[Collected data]
-- Opening Marker --

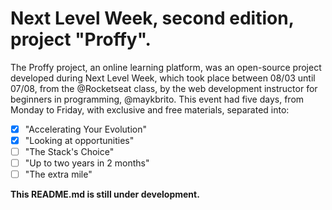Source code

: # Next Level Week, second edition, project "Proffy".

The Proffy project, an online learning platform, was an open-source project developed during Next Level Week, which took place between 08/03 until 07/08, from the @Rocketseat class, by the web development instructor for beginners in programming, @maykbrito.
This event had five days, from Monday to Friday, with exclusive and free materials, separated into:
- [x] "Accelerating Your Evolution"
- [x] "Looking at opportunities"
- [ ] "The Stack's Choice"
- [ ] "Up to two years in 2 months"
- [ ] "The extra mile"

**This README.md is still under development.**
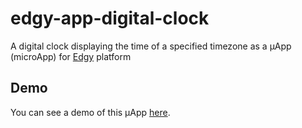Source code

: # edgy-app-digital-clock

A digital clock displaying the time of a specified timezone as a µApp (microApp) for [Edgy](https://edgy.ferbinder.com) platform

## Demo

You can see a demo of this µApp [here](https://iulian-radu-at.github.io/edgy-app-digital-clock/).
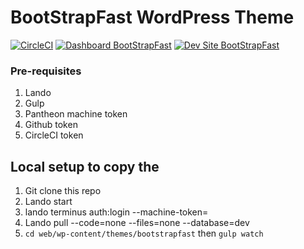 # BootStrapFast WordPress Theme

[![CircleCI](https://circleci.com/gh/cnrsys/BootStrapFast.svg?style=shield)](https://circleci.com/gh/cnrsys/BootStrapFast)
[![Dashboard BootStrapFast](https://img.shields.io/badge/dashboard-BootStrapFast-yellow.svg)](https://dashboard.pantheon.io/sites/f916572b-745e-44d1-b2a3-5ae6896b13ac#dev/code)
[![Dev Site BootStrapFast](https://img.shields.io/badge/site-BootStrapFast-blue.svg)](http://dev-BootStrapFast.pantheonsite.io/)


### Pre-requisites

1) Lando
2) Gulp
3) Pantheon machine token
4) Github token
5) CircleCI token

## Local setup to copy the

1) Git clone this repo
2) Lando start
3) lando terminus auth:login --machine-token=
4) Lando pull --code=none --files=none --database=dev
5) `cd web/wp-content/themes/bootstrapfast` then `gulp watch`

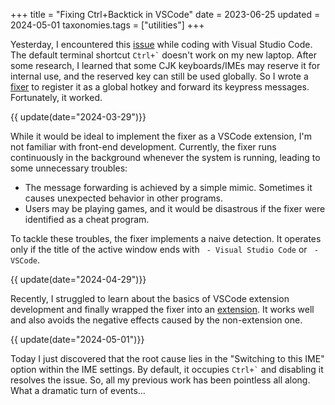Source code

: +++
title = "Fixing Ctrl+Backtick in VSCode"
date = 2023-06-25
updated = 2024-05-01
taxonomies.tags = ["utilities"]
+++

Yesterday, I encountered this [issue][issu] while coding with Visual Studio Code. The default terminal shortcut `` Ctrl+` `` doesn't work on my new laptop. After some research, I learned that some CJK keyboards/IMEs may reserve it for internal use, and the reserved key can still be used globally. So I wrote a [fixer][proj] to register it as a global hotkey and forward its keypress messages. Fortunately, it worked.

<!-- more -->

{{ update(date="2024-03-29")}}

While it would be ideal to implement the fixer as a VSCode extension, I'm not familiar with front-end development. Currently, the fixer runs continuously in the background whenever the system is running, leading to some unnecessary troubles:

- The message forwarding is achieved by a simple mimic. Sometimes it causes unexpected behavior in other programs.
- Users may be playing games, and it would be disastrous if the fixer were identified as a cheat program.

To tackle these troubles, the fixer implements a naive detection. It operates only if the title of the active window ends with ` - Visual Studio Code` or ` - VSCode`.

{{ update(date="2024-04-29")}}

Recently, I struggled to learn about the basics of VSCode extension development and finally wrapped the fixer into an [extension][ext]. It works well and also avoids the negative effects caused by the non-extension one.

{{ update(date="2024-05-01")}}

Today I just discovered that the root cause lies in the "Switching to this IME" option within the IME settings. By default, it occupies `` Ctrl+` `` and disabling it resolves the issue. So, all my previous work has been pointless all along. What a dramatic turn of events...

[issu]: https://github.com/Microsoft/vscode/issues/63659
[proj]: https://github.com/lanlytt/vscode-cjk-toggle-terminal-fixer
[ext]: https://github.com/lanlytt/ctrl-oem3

-- Closing Marker --

* TASK DESCRIPTION:
In the data above, find the line containing "A digital clock" and the line containing "- Users may". Copy exactly the stretch from the first through the second, both included, leaving out any picture.

* TASK RESULT:
A digital clock displaying the time of a specified timezone as a µApp (microApp) for [Edgy](https://edgy.ferbinder.com) platform

## Demo

You can see a demo of this µApp [here](https://iulian-radu-at.github.io/edgy-app-digital-clock/).
 # BootStrapFast WordPress Theme

[![CircleCI](https://circleci.com/gh/cnrsys/BootStrapFast.svg?style=shield)](https://circleci.com/gh/cnrsys/BootStrapFast)
[![Dashboard BootStrapFast](https://img.shields.io/badge/dashboard-BootStrapFast-yellow.svg)](https://dashboard.pantheon.io/sites/f916572b-745e-44d1-b2a3-5ae6896b13ac#dev/code)
[![Dev Site BootStrapFast](https://img.shields.io/badge/site-BootStrapFast-blue.svg)](http://dev-BootStrapFast.pantheonsite.io/)


### Pre-requisites

1) Lando
2) Gulp
3) Pantheon machine token
4) Github token
5) CircleCI token

## Local setup to copy the

1) Git clone this repo
2) Lando start
3) lando terminus auth:login --machine-token=
4) Lando pull --code=none --files=none --database=dev
5) `cd web/wp-content/themes/bootstrapfast` then `gulp watch`

Source code

: +++
title = "Fixing Ctrl+Backtick in VSCode"
date = 2023-06-25
updated = 2024-05-01
taxonomies.tags = ["utilities"]
+++

Yesterday, I encountered this [issue][issu] while coding with Visual Studio Code. The default terminal shortcut `` Ctrl+` `` doesn't work on my new laptop. After some research, I learned that some CJK keyboards/IMEs may reserve it for internal use, and the reserved key can still be used globally. So I wrote a [fixer][proj] to register it as a global hotkey and forward its keypress messages. Fortunately, it worked.

<!-- more -->

{{ update(date="2024-03-29")}}

While it would be ideal to implement the fixer as a VSCode extension, I'm not familiar with front-end development. Currently, the fixer runs continuously in the background whenever the system is running, leading to some unnecessary troubles:

- The message forwarding is achieved by a simple mimic. Sometimes it causes unexpected behavior in other programs.
- Users may be playing games, and it would be disastrous if the fixer were identified as a cheat program.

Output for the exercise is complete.